### [INSTRUCTIONS TO FOLLOW]
Using the word "text" as the filter, copy each matching line from the records.

─── DATA FOR REVIEW ───

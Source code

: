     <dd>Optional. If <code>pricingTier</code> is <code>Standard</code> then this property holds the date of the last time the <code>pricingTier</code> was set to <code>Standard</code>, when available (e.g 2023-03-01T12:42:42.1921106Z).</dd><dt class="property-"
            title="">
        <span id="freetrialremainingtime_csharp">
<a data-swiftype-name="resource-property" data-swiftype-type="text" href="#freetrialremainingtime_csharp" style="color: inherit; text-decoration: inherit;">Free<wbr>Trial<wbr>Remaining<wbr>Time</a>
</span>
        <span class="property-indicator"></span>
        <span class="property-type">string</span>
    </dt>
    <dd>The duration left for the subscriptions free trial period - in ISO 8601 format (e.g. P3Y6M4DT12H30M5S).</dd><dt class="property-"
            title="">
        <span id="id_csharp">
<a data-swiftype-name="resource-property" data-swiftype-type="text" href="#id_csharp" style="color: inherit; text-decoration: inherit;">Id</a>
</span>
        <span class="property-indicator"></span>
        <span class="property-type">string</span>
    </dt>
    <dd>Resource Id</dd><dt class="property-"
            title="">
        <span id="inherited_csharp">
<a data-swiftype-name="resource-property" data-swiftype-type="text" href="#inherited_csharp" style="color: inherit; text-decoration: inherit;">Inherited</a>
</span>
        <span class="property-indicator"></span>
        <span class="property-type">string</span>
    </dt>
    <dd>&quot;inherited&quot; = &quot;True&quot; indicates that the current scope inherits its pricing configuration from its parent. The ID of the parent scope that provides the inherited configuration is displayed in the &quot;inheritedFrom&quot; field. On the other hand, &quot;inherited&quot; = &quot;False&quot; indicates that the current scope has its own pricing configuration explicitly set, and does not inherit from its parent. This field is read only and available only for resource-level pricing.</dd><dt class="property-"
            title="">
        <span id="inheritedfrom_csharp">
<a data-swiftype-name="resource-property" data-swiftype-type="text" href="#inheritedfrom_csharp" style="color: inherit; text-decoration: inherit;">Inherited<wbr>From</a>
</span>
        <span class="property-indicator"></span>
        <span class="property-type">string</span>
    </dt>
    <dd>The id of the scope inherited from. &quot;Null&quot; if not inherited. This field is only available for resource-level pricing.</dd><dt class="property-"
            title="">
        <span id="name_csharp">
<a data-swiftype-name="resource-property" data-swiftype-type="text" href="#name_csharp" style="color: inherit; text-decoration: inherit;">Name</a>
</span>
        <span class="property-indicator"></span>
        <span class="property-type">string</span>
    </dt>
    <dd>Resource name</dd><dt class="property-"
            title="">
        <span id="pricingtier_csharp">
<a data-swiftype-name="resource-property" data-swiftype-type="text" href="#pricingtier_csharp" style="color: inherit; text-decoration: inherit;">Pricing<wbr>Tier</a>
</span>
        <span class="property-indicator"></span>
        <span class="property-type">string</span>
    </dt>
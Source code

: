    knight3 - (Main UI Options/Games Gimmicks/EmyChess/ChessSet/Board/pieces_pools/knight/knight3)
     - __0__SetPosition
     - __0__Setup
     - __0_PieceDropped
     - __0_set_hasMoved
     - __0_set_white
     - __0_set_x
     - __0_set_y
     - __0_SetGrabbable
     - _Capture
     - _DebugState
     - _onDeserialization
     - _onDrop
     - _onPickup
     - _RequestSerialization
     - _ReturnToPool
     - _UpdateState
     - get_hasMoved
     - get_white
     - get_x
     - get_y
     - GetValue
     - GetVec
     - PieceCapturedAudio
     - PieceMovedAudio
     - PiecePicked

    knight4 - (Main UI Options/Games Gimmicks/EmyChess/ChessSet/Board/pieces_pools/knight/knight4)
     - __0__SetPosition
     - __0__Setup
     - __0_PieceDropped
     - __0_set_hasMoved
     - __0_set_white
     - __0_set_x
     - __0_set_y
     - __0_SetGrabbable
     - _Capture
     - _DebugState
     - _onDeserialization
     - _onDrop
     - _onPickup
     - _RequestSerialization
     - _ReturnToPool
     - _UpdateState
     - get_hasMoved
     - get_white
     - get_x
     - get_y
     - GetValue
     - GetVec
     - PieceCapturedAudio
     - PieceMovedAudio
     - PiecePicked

───

### [WRITTEN REPLY]
<a data-swiftype-name="resource-property" data-swiftype-type="text" href="#freetrialremainingtime_csharp" style="color: inherit; text-decoration: inherit;">Free<wbr>Trial<wbr>Remaining<wbr>Time</a>
<a data-swiftype-name="resource-property" data-swiftype-type="text" href="#id_csharp" style="color: inherit; text-decoration: inherit;">Id</a>
<a data-swiftype-name="resource-property" data-swiftype-type="text" href="#inherited_csharp" style="color: inherit; text-decoration: inherit;">Inherited</a>
<a data-swiftype-name="resource-property" data-swiftype-type="text" href="#inheritedfrom_csharp" style="color: inherit; text-decoration: inherit;">Inherited<wbr>From</a>
<a data-swiftype-name="resource-property" data-swiftype-type="text" href="#name_csharp" style="color: inherit; text-decoration: inherit;">Name</a>
<a data-swiftype-name="resource-property" data-swiftype-type="text" href="#pricingtier_csharp" style="color: inherit; text-decoration: inherit;">Pricing<wbr>Tier</a>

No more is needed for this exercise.